The next jump was to biopolitics, the mode of power through which, according to Foucault, the state seeks to ensure and preserve its long-term survival by ensuring the wellbeing and reproduction of the population. The emergence of biopolitics is closely tied to social statistics: the state develops techniques that help it know the socio-economic condition of the population, the most obvious method being the census. Populations have been counted in India for a long time, thanks to rapacious rulers that needed to know what their resources – human and otherwise – were. A number of biopolitical techniques have been employed in India, from the ration card to the census, but the most ambitious project ever attempted is the Aadhaar project, now about five years old. Aadhaar seeks to give every resident of India a unique identity number and identity card validated by biometrics including fingerprints and a retinal scan. The tremendous expense of Aadhaar is justified in terms of welfare of the neediest. The purpose of the card is to bypass the middlemen who seek to extract primitive rents from those who can least afford them. In a country that does not have an official identity card, the Aadhaar project raises a number of critical political issues ranging from national security to privacy. Controversies over Aadhaar include its putative ability to link state databases that have traditionally been kept apart, as well as the question of whether it should also collect data on citizenship. At the heart of the project, however, lies the body and its now well-proven ability to affirm that it is who it says it is, confirmed by the intercession of forensic technologies.

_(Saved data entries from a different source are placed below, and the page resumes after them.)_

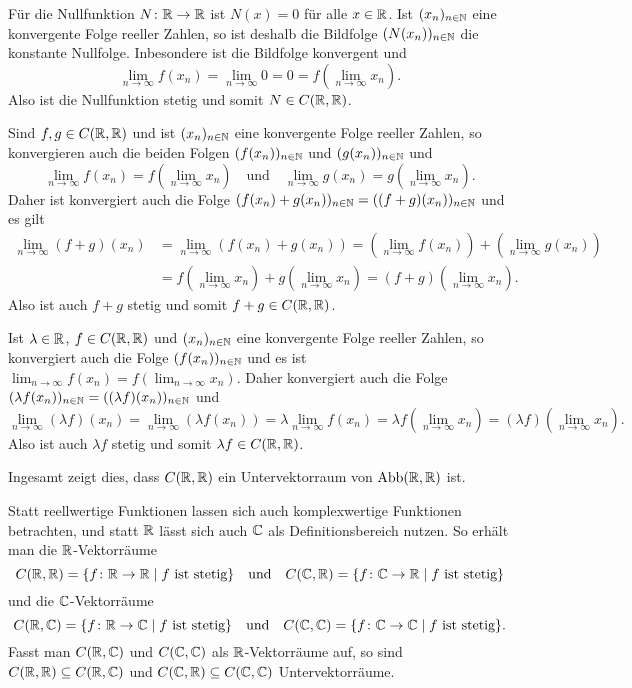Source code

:Für die Nullfunktion $N \colon \mathbb{R} \to \mathbb{R}$ ist $N(x) = 0$ für alle $x \in \mathbb{R}$. Ist $(x_n)_{n \in \mathbb{N}}$ eine konvergente Folge reeller Zahlen, so ist deshalb die Bildfolge $(N(x_n))_{n \in \mathbb{N}}$ die konstante Nullfolge. Inbesondere ist die Bildfolge konvergent und
\[
 \lim_{n \to \infty} f(x_n)
 = \lim_{n \to \infty} 0
 = 0
 = f\left( \lim_{n \to \infty} x_n \right).
\]
Also ist die Nullfunktion stetig und somit $N \in C(\mathbb{R},\mathbb{R})$.

Sind $f,g \in C(\mathbb{R},\mathbb{R})$ und ist $(x_n)_{n \in \mathbb{N}}$ eine konvergente Folge reeller Zahlen, so konvergieren auch die beiden Folgen $(f(x_n))_{n \in \mathbb{N}}$ und $(g(x_n))_{n \in \mathbb{N}}$ und
\[
 \lim_{n \to \infty} f(x_n) = f\left( \lim_{n \to \infty} x_n \right)
 \quad\text{und}\quad
 \lim_{n \to \infty} g(x_n) = g\left( \lim_{n \to \infty} x_n \right).
\]
Daher ist konvergiert auch die Folge $(f(x_n) + g(x_n))_{n \in \mathbb{N}} = ((f+g)(x_n))_{n \in \mathbb{N}}$ und es gilt
\begin{align*}
 \lim_{n \to \infty} (f+g)(x_n)
 &= \lim_{n \to \infty} (f(x_n) + g(x_n))
 = \left(\lim_{n \to \infty} f(x_n)\right) + \left(\lim_{n \to \infty} g(x_n)\right) \\
 &=f\left( \lim_{n \to \infty} x_n \right) + g\left( \lim_{n \to \infty} x_n \right)
 = (f+g)\left( \lim_{n \to \infty} x_n \right).
\end{align*}
Also ist auch $f+g$ stetig und somit $f+g \in C(\mathbb{R}, \mathbb{R})$.

Ist $\lambda \in \mathbb{R}$, $f \in C(\mathbb{R}, \mathbb{R})$ und $(x_n)_{n \in \mathbb{N}}$ eine konvergente Folge reeller Zahlen, so konvergiert auch die Folge $(f(x_n))_{n \in \mathbb{N}}$ und es ist $\lim_{n \to \infty} f(x_n) = f(\lim_{n \to \infty} x_n)$. Daher konvergiert auch die Folge $(\lambda f(x_n))_{n \in \mathbb{N}} = ((\lambda f)(x_n))_{n \in \mathbb{N}}$ und
\[
 \lim_{n \to \infty} (\lambda f)(x_n)
 = \lim_{n \to \infty}( \lambda f(x_n) )
 = \lambda \lim_{n \to \infty} f(x_n)
 = \lambda f\left( \lim_{n \to \infty} x_n \right)
 = (\lambda f) \left( \lim_{n \to \infty} x_n \right).
\]
Also ist auch $\lambda f$ stetig und somit $\lambda f \in C(\mathbb{R}, \mathbb{R})$.

Ingesamt zeigt dies, dass $C(\mathbb{R}, \mathbb{R})$ ein Untervektorraum von $\mathrm{Abb}(\mathbb{R}, \mathbb{R})$ ist.


\begin{bem}
 Statt reellwertige Funktionen lassen sich auch komplexwertige Funktionen betrachten, und statt $\mathbb{R}$ lässt sich auch $\mathbb{C}$ als Definitionsbereich nutzen. So erhält man die $\mathbb{R}$-Vektorräume
 \[
  C(\mathbb{R},\mathbb{R}) = \{f \colon \mathbb{R} \to \mathbb{R} \mid \text{$f$ ist stetig}\}
  \quad\text{und}\quad
  C(\mathbb{C},\mathbb{R}) = \{f \colon \mathbb{C} \to \mathbb{R} \mid \text{$f$ ist stetig}\}
 \]
 und die $\mathbb{C}$-Vektorräume
 \[
  C(\mathbb{R},\mathbb{C}) = \{f \colon \mathbb{R} \to \mathbb{C} \mid \text{$f$ ist stetig}\}
  \quad\text{und}\quad
  C(\mathbb{C},\mathbb{C}) = \{f \colon \mathbb{C} \to \mathbb{C} \mid \text{$f$ ist stetig}\}.
 \]
 Fasst man $C(\mathbb{R}, \mathbb{C})$ und $C(\mathbb{C}, \mathbb{C})$ als $\mathbb{R}$-Vektorräume auf, so sind $C(\mathbb{R}, \mathbb{R}) \subseteq C(\mathbb{R}, \mathbb{C})$ und $C(\mathbb{C}, \mathbb{R}) \subseteq C(\mathbb{C}, \mathbb{C})$ Untervektorräume.
\end{bem}



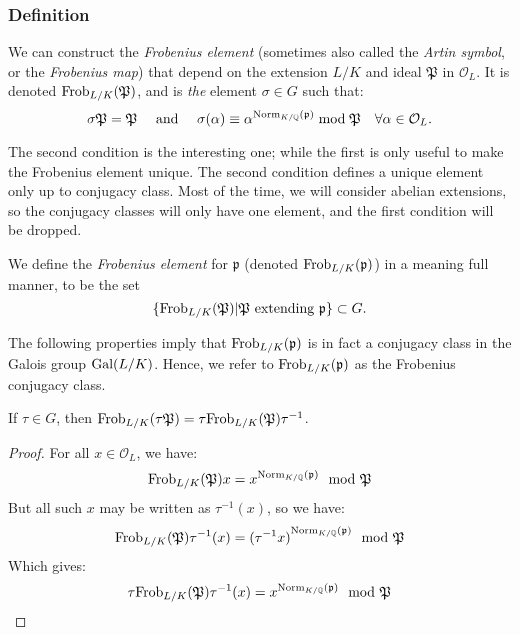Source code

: \subsubsection{Definition}
We can construct the \textit{Frobenius element} (sometimes also called the \textit{Artin symbol}, or the \textit{Frobenius map}) that depend on the extension $L/K$ and ideal $\mathfrak{P}$ in $\mathcal{O}_L$.
It is denoted $\Frob{L/K}{\mathfrak{P}}$, and is \textit{the} element $\sigma \in G$ such that:
$$
\sigma \mathfrak{P} = \mathfrak{P}
\quad \text{ and } \quad
\sigma(\alpha) \equiv \alpha^{\Norm[K/\Q]{\mathfrak{p}}} \bmod{\mathfrak{P}} \quad \forall \alpha \in \mathcal{O}_L.
$$

The second condition is the interesting one; while the first is only useful to make the Frobenius element unique.
The second condition defines a unique element only up to conjugacy class.
Most of the time, we will consider abelian extensions, so the conjugacy classes will only have one element, and the first condition will be dropped.

We define the \textit{Frobenius element} for $\mathfrak{p}$ (denoted $\Frob{L/K}{\mathfrak{p}}$) in a meaning full manner, to be the set
$$
\{\Frob{L/K}{\mathfrak{P}} | \mathfrak{P} \text{ extending } \mathfrak{p}\} \subset G
.$$

The following properties imply that $\Frob{L/K}{\mathfrak{p}}$ is in fact a conjugacy class in the Galois group $\Gal{L/K}$.
Hence, we refer to $\Frob{L/K}{\mathfrak{p}}$ as the Frobenius conjugacy class.

\begin{property}
	If $\tau \in G$, then 
	$\Frob{L/K}{\mathfrak{\tau P}} = \tau \Frob{L/K}{\mathfrak{P}} \tau^{-1}$.
\end{property}
\begin{proof}
	For all $x \in \mathcal{O}_L$, we have:
	$$
	\Frob{L/K}{\mathfrak{P}}x 
	= x^{\Norm[K/\Q]{\mathfrak{p}}} \mod \mathfrak{P}
	$$
	But all such $x$ may be written as $\tau^{-1}(x)$, so we have:
	$$
	\Frob{L/K}{\mathfrak{P}} \tau^{-1}(x) 
	= {(\tau^{-1} x)}^{\Norm[K/\Q]{\mathfrak{p}}} \mod \mathfrak{P}
	$$
	Which gives:
	$$
	\tau \Frob{L/K}{\mathfrak{P}}\tau^{-1}(x) 
	= x^{\Norm[K/\Q]{\mathfrak{p}}} \mod \mathfrak{P}
	$$
\end{proof}


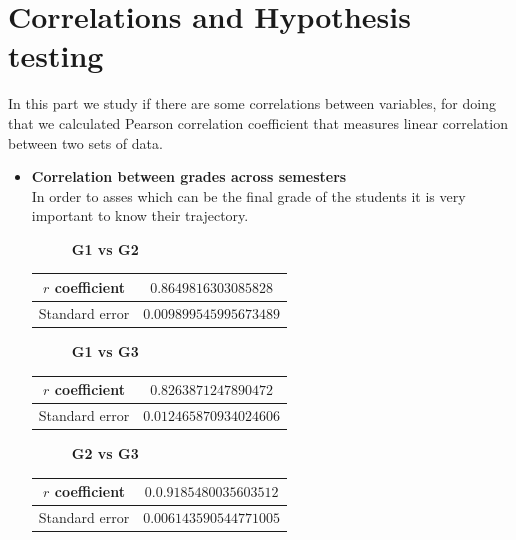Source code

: \documentclass[a4paper, 11pt]{article}
\theoremstyle{definition}
\numberwithin{equation}{section}		%
\numberwithin{table}{section}				%
\begin{document}
\section{Correlations and Hypothesis testing}
In this part we study if there are some correlations between variables, for doing that we calculated Pearson correlation coefficient that measures linear correlation between two sets of data.

\begin{itemize}
\item \textbf{Correlation between grades across semesters}
\\In order to asses which can be the final grade of the students it is very important to know their trajectory.
\begin{figure}[h]
\centering
\textbf{G1 vs G2}\par\medskip
{}
\end{figure}
\begin{center}
\begin{tabular}{|c|c|}
 \hline
 $r$ coefficient & $0.8649816303085828$ \\
\hline
Standard error & $0.009899545995673489$ \\
 \hline
\end{tabular}
\end{center}

\begin{figure}[h]
\centering
\textbf{G1 vs G3}\par\medskip
{}
\end{figure}
\begin{center}
\begin{tabular}{|c|c|}
 \hline
 $r$ coefficient & $0.8263871247890472$ \\
\hline
Standard error & $0.012465870934024606$ \\
 \hline
\end{tabular}
\end{center}
\newpage
\begin{figure}[h]
\centering
\textbf{G2 vs G3}\par\medskip
{}
\end{figure}
\begin{center}
\begin{tabular}{|c|c|}
 \hline
 $r$ coefficient & $0.0.9185480035603512$ \\
\hline
Standard error & $0.006143590544771005$ \\
 \hline
\end{tabular}
\end{center}






\end{itemize}
\end{document}
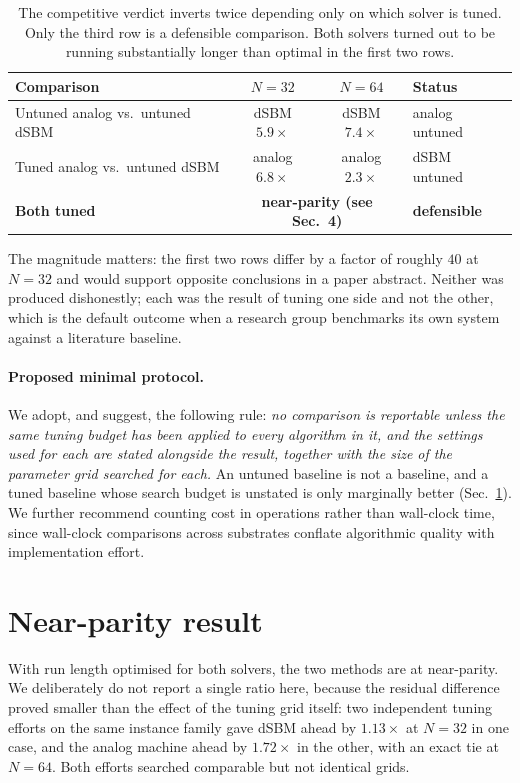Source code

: \documentclass[11pt]{article}
\begin{document}
\begin{table}[h]
\centering
\begin{tabular}{lccl}
\toprule
Comparison & $N=32$ & $N=64$ & Status \\
\midrule
Untuned analog vs.\ untuned dSBM & dSBM $5.9\times$ & dSBM $7.4\times$ & analog untuned \\
Tuned analog vs.\ untuned dSBM   & analog $6.8\times$ & analog $2.3\times$ & dSBM untuned \\
\textbf{Both tuned}              & \multicolumn{2}{c}{\textbf{near-parity (see Sec.~4)}} & \textbf{defensible} \\
\bottomrule
\end{tabular}
\caption{The competitive verdict inverts twice depending only on which solver is
tuned. Only the third row is a defensible comparison. Both solvers turned out to
be running substantially longer than optimal in the first two rows.}
\label{tab:invert}
\end{table}

The magnitude matters: the first two rows differ by a factor of roughly $40$ at
$N=32$ and would support opposite conclusions in a paper abstract. Neither was
produced dishonestly; each was the result of tuning one side and not the other,
which is the default outcome when a research group benchmarks its own system
against a literature baseline.

\paragraph{Proposed minimal protocol.}
We adopt, and suggest, the following rule: \emph{no comparison is reportable
unless the same tuning budget has been applied to every algorithm in it, and the
settings used for each are stated alongside the result, together with the size
of the parameter grid searched for each.} An untuned baseline is not a
baseline, and a tuned baseline whose search budget is unstated is only
marginally better (Sec.~\ref{sec:parity}). We further recommend counting cost in operations rather than
wall-clock time, since wall-clock comparisons across substrates conflate
algorithmic quality with implementation effort.

\section{Near-parity result}
\label{sec:parity}

With run length optimised for both solvers, the two methods are at near-parity.
We deliberately do not report a single ratio here, because the residual
difference proved smaller than the effect of the tuning grid itself: two
independent tuning efforts on the same instance family gave dSBM ahead by
$1.13\times$ at $N=32$ in one case, and the analog machine ahead by $1.72\times$
in the other, with an exact tie at $N=64$. Both efforts searched comparable but
not identical grids.
\end{document}
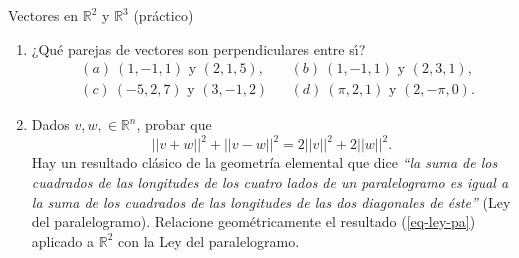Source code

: \begin{chapter}{Vectores en $\mathbb R^2$ y $\mathbb R^3$ (práctico)}
\begin{enumerate}
\item ¿Qu\'e parejas de vectores son perpendiculares entre s{\'\i}?
\begin{align*}
&(a) \ (1, -1,1) \text{ y } (2,1,5), && (b)  \ (1,-1,1) \text{ y } (2,3,1), \\
&(c) \  (-5,2,7)  \text{ y } (3,-1,2) && (d)  \ (\pi,2,1) \text{ y }  (2, -\pi,0).
\end{align*}


\item Dados $v, w,\in \mathbb R^n$, probar que
\begin{equation} \label{eq-ley-pa}
||v + w||^2  + ||v - w||^2= 2||v||^2 + 2||w||^2 . \tag{*}
\end{equation}
Hay un resultado  clásico de la geometría elemental que dice \textit{``la suma de los cuadrados de las longitudes de los cuatro lados de un paralelogramo es igual a la suma de los cuadrados de las longitudes de las dos diagonales de éste''} (Ley del paralelogramo). Relacione geométricamente el  resultado (\ref{eq-ley-pa}) aplicado  a $\mathbb R^2$  con  la Ley del paralelogramo.



\end{enumerate}




\end{chapter}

Aadhaar and other biopolitical projects like it produce massive databases. Whatever use or misuse they may be put to, these databases are validated in the end by reference to the material bodies indexed within them. Entries in the database are no longer complete bodies but rather material fragments: retinal scans, fingerprints, blood work, DNA markers. The image of the social body that emerges from adding up individual entries in the database is a summation of these fragments, mediated by the algorithmic interface used to extract it. As a result, political invocations of ‘society’ do not mean what they once did, but rather reference an apparatus joining discrete body parts, state institutions, and new technologies: relevant publics are those social bodies interpellated by this technopolitical apparatus at any particular moment. I am still thinking through the implications of what is, to me, a rather grim and dystopic present: the implications for what we mean by politics and for what we mean by the social.
TASA gave me the rare opportunity to reflect aloud on these concerns, for which I am thankful, and to get lots of useful and critical feedback from those stalwarts attending a session that cruelly began at 9 in the morning after a wonderful conference dinner the night before, for which I am in awe.